Data supplied.
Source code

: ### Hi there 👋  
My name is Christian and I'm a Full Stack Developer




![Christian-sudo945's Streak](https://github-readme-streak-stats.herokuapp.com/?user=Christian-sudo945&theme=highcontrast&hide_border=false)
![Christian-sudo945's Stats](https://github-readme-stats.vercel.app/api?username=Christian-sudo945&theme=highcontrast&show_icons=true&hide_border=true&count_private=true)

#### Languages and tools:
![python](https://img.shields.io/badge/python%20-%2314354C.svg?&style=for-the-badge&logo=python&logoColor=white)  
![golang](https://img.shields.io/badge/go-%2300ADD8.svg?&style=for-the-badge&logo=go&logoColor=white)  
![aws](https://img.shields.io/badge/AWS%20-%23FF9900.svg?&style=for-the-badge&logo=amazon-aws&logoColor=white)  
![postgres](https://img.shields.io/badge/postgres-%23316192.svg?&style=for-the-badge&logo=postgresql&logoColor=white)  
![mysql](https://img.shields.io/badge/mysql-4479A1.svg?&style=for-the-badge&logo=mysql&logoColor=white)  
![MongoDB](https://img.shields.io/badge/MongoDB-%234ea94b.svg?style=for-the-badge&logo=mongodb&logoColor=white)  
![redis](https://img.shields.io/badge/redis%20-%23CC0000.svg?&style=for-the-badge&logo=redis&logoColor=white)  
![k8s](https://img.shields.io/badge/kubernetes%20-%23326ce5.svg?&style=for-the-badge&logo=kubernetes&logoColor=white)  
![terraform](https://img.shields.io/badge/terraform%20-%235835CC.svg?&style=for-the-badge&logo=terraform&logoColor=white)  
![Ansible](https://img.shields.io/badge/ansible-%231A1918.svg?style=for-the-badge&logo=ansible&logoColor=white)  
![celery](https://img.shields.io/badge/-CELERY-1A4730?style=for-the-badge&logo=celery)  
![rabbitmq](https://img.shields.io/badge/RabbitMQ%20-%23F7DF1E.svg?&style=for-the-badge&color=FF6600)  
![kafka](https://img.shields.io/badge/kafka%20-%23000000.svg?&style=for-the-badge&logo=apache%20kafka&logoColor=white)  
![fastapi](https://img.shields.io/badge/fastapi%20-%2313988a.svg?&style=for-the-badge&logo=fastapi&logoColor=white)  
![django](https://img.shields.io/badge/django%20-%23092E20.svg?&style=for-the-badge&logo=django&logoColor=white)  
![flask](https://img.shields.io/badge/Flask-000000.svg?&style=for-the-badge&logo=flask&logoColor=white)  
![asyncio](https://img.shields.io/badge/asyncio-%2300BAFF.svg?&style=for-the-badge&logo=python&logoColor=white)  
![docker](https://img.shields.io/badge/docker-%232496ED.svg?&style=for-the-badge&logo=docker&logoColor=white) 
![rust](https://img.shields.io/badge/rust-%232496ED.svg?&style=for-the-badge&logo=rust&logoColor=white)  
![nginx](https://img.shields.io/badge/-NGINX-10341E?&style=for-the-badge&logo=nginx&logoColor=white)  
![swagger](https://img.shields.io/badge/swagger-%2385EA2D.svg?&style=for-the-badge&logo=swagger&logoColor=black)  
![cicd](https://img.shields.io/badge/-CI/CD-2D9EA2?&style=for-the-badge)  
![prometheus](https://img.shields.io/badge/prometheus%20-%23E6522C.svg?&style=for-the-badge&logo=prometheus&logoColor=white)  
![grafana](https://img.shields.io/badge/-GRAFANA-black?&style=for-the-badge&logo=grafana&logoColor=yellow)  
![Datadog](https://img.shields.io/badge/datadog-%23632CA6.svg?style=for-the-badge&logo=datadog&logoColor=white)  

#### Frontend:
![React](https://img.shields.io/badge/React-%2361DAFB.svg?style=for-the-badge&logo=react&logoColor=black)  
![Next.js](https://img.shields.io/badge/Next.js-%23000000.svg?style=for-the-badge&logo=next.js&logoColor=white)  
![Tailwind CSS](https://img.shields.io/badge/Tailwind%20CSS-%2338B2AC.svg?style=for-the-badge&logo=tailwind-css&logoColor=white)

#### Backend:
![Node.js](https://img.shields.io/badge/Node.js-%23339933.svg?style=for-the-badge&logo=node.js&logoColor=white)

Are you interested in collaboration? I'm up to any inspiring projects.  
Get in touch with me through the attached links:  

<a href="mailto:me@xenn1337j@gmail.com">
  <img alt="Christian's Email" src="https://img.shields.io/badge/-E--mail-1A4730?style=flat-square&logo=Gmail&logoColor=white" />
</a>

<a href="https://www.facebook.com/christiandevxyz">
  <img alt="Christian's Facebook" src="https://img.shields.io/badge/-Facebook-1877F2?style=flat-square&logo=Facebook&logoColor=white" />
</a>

What you need to do. Among the lines above, count those containing the string "flat"; please give the count alone.

Exercise output. 2